A adesão à greve dos trabalhadores das bilheteiras e revisores da CP, que se iniciou este domingo, regista uma adesão superior a 90% em todo o país, estando apenas a ser cumpridos os serviços mínimos obrigatórios, disse fonte sindical — até às 08h00, tinha levado à supressão de 46% de comboios previstos, adiantou à Lusa fonte oficial daquela empresa.

“Estão a ser cumpridos os serviços mínimos de 25%. Todos os restantes aderiram à greve, praticamente na totalidade, o que demonstra a grande insatisfação dos trabalhadores. Poderá haver um ou outro que não aderiu, mas é residual, no geral a adesão é de mais de 90% em todo o país”, disse à Lusa Luís Bravo, presidente do Sindicato Ferroviário da Revisão Comercial Itinerante (SFRCI).

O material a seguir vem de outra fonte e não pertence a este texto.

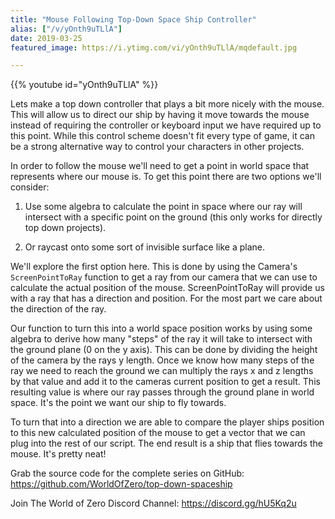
 ```yaml
---
title: "Mouse Following Top-Down Space Ship Controller"
alias: ["/v/yOnth9uTLlA"]
date: 2019-03-25
featured_image: https://i.ytimg.com/vi/yOnth9uTLlA/mqdefault.jpg

---
```


{{% youtube id="yOnth9uTLlA" %}}

Lets make a top down controller that plays a bit more nicely with the mouse. This will allow us to direct our ship by having it move towards the mouse instead of requiring the controller or keyboard input we have required up to this point. While this control scheme doesn't fit every type of game, it can be a strong alternative way to control your characters in other projects.

In order to follow the mouse we'll need to get a point in world space that represents where our mouse is. To get this point there are two options we'll consider:

1. Use some algebra to calculate the point in space where our ray will intersect with a specific point on the ground (this only works for directly top down projects).

2. Or raycast onto some sort of invisible surface like a plane.

We'll explore the first option here. This is done by using the Camera's `ScreenPointToRay` function to get a ray from our camera that we can use to calculate the actual position of the mouse. ScreenPointToRay will provide us with a ray that has a direction and position. For the most part we care about the direction of the ray.

Our function to turn this into a world space position works by using some algebra to derive how many "steps" of the ray it will take to intersect with the ground plane (0 on the y axis). This can be done by dividing the height of the camera by the rays y length. Once we know how many steps of the ray we need to reach the ground we can multiply the rays x and z lengths by that value and add it to the cameras current position to get a result. This resulting value is where our ray passes through the ground plane in world space. It's the point we want our ship to fly towards.

To turn that into a direction we are able to compare the player ships position to this new calculated position of the mouse to get a vector that we can plug into the rest of our script. The end result is a ship that flies towards the mouse. It's pretty neat!

Grab the source code for the complete series on GitHub: https://github.com/WorldOfZero/top-down-spaceship

Join The World of Zero Discord Channel: https://discord.gg/hU5Kq2u
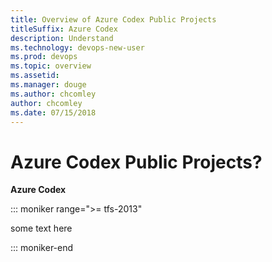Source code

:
```yaml
---
title: Overview of Azure Codex Public Projects
titleSuffix: Azure Codex
description: Understand 
ms.technology: devops-new-user 
ms.prod: devops
ms.topic: overview
ms.assetid:  
ms.manager: douge
ms.author: chcomley
author: chcomley
ms.date: 07/15/2018
---
```



# Azure Codex Public Projects?

**Azure Codex**

::: moniker range=">= tfs-2013"

some text here

::: moniker-end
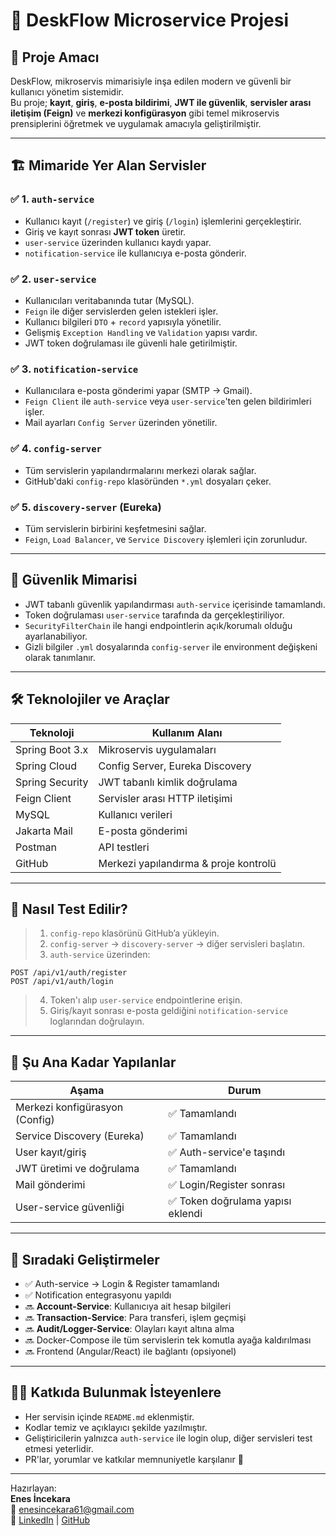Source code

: # 📘 DeskFlow Microservice Projesi

## 🧠 Proje Amacı

DeskFlow, mikroservis mimarisiyle inşa edilen modern ve güvenli bir kullanıcı yönetim sistemidir.  
Bu proje; **kayıt**, **giriş**, **e-posta bildirimi**, **JWT ile güvenlik**, **servisler arası iletişim (Feign)** ve **merkezi konfigürasyon** gibi temel mikroservis prensiplerini öğretmek ve uygulamak amacıyla geliştirilmiştir.

---

## 🏗️ Mimaride Yer Alan Servisler

### ✅ 1. `auth-service`
- Kullanıcı kayıt (`/register`) ve giriş (`/login`) işlemlerini gerçekleştirir.
- Giriş ve kayıt sonrası **JWT token** üretir.
- `user-service` üzerinden kullanıcı kaydı yapar.
- `notification-service` ile kullanıcıya e-posta gönderir.

### ✅ 2. `user-service`
- Kullanıcıları veritabanında tutar (MySQL).
- `Feign` ile diğer servislerden gelen istekleri işler.
- Kullanıcı bilgileri `DTO` + `record` yapısıyla yönetilir.
- Gelişmiş `Exception Handling` ve `Validation` yapısı vardır.
- JWT token doğrulaması ile güvenli hale getirilmiştir.

### ✅ 3. `notification-service`
- Kullanıcılara e-posta gönderimi yapar (SMTP → Gmail).
- `Feign Client` ile `auth-service` veya `user-service`'ten gelen bildirimleri işler.
- Mail ayarları `Config Server` üzerinden yönetilir.

### ✅ 4. `config-server`
- Tüm servislerin yapılandırmalarını merkezi olarak sağlar.
- GitHub'daki `config-repo` klasöründen `*.yml` dosyaları çeker.

### ✅ 5. `discovery-server` (Eureka)
- Tüm servislerin birbirini keşfetmesini sağlar.
- `Feign`, `Load Balancer`, ve `Service Discovery` işlemleri için zorunludur.

---

## 🔐 Güvenlik Mimarisi

- JWT tabanlı güvenlik yapılandırması `auth-service` içerisinde tamamlandı.
- Token doğrulaması `user-service` tarafında da gerçekleştiriliyor.
- `SecurityFilterChain` ile hangi endpointlerin açık/korumalı olduğu ayarlanabiliyor.
- Gizli bilgiler `.yml` dosyalarında `config-server` ile environment değişkeni olarak tanımlanır.

---

## 🛠️ Teknolojiler ve Araçlar

| Teknoloji         | Kullanım Alanı                           |
|------------------|------------------------------------------|
| Spring Boot 3.x  | Mikroservis uygulamaları                 |
| Spring Cloud     | Config Server, Eureka Discovery          |
| Spring Security  | JWT tabanlı kimlik doğrulama             |
| Feign Client     | Servisler arası HTTP iletişimi           |
| MySQL            | Kullanıcı verileri                       |
| Jakarta Mail     | E-posta gönderimi                        |
| Postman          | API testleri                             |
| GitHub           | Merkezi yapılandırma & proje kontrolü    |

---

## 🧪 Nasıl Test Edilir?

> 1. `config-repo` klasörünü GitHub’a yükleyin.  
> 2. `config-server` → `discovery-server` → diğer servisleri başlatın.  
> 3. `auth-service` üzerinden:
```
POST /api/v1/auth/register
POST /api/v1/auth/login
```
> 4. Token'ı alıp `user-service` endpointlerine erişin.  
> 5. Giriş/kayıt sonrası e-posta geldiğini `notification-service` loglarından doğrulayın.

---

## 📌 Şu Ana Kadar Yapılanlar

| Aşama                          | Durum      |
|-------------------------------|------------|
| Merkezi konfigürasyon (Config) | ✅ Tamamlandı  
| Service Discovery (Eureka)     | ✅ Tamamlandı  
| User kayıt/giriş               | ✅ Auth-service'e taşındı  
| JWT üretimi ve doğrulama       | ✅ Tamamlandı  
| Mail gönderimi                 | ✅ Login/Register sonrası  
| User-service güvenliği         | ✅ Token doğrulama yapısı eklendi  

---

## 🔮 Sıradaki Geliştirmeler

- ✅ Auth-service → Login & Register tamamlandı
- ✅ Notification entegrasyonu yapıldı
- 🔜 **Account-Service**: Kullanıcıya ait hesap bilgileri
- 🔜 **Transaction-Service**: Para transferi, işlem geçmişi
- 🔜 **Audit/Logger-Service**: Olayları kayıt altına alma
- 🔜 Docker-Compose ile tüm servislerin tek komutla ayağa kaldırılması
- 🔜 Frontend (Angular/React) ile bağlantı (opsiyonel)

---

## 🧑‍💻 Katkıda Bulunmak İsteyenlere

- Her servisin içinde `README.md` eklenmiştir.
- Kodlar temiz ve açıklayıcı şekilde yazılmıştır.
- Geliştiricilerin yalnızca `auth-service` ile login olup, diğer servisleri test etmesi yeterlidir.
- PR'lar, yorumlar ve katkılar memnuniyetle karşılanır 💬

---

Hazırlayan:  
**Enes İncekara**  
📧 enesincekara61@gmail.com  
🔗 [LinkedIn](https://www.linkedin.com/in/enes-incekara) | [GitHub](https://github.com/enesincekaraa)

Os trabalhadores das bilheteiras e revisores da CP iniciaram este domingo uma greve nacional de três dias, até terça-feira, que a empresa admite que possa causar “fortes perturbações” na circulação de comboios a nível nacional.

[Pode ouvir aqui as declarações do presidente do SFRCI, Luís Bravo, à Rádio Observador]

Comboios parados. Greve da CP com “adesão em massa”

A CP alertou que domingo, segunda e terça-feira — os três dias da greve convocada pelo SFRCI, em protesto contra a proposta de regulamento de carreiras e reclamando aumentos salariais e o cumprimento do acordo de empresa – “podem ocorrer fortes perturbações na circulação de comboios a nível nacional”.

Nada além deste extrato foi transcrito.